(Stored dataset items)

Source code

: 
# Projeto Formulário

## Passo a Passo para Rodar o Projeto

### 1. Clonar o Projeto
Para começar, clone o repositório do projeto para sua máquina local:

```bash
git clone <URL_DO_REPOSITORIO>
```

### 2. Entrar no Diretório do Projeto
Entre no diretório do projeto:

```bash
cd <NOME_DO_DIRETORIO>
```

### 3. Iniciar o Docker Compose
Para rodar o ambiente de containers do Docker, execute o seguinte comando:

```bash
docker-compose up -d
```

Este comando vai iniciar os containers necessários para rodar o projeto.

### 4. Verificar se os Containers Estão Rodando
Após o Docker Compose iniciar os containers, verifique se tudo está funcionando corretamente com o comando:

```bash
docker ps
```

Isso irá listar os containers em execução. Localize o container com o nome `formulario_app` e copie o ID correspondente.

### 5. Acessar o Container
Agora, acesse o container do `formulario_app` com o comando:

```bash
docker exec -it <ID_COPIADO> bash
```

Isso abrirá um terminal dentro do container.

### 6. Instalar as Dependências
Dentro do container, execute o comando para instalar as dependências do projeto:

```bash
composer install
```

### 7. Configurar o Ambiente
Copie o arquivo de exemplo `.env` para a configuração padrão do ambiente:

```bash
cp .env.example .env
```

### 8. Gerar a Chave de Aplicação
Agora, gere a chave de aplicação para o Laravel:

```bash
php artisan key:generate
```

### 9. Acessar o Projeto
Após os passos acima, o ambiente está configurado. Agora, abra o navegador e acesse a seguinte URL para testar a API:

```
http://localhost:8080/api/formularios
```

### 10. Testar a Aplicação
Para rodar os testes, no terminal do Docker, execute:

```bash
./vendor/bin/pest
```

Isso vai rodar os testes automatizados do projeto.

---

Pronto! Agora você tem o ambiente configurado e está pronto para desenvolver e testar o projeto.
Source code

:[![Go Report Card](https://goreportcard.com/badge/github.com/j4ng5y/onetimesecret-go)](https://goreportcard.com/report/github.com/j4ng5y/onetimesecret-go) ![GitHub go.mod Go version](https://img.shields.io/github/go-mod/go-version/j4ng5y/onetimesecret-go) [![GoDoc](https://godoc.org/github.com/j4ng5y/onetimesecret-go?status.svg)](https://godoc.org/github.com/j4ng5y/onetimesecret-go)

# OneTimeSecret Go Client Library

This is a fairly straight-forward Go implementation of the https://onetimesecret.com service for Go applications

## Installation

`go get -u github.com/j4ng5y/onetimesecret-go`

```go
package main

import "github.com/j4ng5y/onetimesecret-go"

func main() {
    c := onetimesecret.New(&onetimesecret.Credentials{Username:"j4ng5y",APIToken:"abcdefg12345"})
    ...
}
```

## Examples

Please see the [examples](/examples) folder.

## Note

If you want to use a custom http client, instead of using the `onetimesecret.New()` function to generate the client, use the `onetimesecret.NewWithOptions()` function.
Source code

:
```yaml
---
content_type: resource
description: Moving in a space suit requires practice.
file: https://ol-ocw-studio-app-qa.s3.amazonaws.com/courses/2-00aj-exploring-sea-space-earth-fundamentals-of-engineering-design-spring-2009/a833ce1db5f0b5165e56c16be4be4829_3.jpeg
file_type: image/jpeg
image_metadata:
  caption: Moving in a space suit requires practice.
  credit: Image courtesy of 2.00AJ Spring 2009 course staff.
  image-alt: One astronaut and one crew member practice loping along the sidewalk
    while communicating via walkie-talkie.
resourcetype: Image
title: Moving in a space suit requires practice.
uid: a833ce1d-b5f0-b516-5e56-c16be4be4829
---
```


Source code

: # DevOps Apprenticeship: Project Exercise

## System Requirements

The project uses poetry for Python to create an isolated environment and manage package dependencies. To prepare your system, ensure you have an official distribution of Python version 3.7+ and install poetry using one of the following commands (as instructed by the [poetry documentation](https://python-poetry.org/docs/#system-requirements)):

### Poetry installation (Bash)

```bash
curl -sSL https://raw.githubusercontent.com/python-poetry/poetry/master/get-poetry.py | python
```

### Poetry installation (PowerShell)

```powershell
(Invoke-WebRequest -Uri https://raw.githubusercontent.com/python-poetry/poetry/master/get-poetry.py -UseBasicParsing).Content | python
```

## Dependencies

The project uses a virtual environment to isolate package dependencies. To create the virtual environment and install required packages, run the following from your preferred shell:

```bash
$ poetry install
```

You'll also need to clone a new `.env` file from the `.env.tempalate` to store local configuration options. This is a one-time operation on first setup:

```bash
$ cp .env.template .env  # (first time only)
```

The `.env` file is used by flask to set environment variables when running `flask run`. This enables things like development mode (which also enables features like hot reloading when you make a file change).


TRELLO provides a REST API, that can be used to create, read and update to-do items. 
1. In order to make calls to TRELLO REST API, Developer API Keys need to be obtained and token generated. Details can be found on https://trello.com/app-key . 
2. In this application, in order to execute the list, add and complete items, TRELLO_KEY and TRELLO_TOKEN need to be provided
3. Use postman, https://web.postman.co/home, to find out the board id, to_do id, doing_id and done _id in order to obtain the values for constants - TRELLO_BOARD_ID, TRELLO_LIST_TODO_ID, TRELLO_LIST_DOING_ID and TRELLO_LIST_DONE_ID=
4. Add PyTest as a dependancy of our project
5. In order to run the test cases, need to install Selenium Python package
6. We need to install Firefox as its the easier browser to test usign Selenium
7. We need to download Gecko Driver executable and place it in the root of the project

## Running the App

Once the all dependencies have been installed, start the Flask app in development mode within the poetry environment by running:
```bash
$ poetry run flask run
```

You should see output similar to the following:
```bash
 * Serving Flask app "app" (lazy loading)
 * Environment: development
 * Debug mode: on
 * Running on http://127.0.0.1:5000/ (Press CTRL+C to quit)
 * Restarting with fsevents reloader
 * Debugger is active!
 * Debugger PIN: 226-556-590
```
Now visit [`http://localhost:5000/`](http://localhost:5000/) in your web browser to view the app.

• _ASSIGNMENT_:
Can you repeat, word for word, every line above from the one containing "Isso abrirá um terminal dentro do container." down to the one containing "### 7. Configurar o Ambiente", including both?

• _RESPONSE BELOW_:
Isso abrirá um terminal dentro do container.

### 6. Instalar as Dependências
Dentro do container, execute o comando para instalar as dependências do projeto:

```bash
composer install
```

### 7. Configurar o Ambiente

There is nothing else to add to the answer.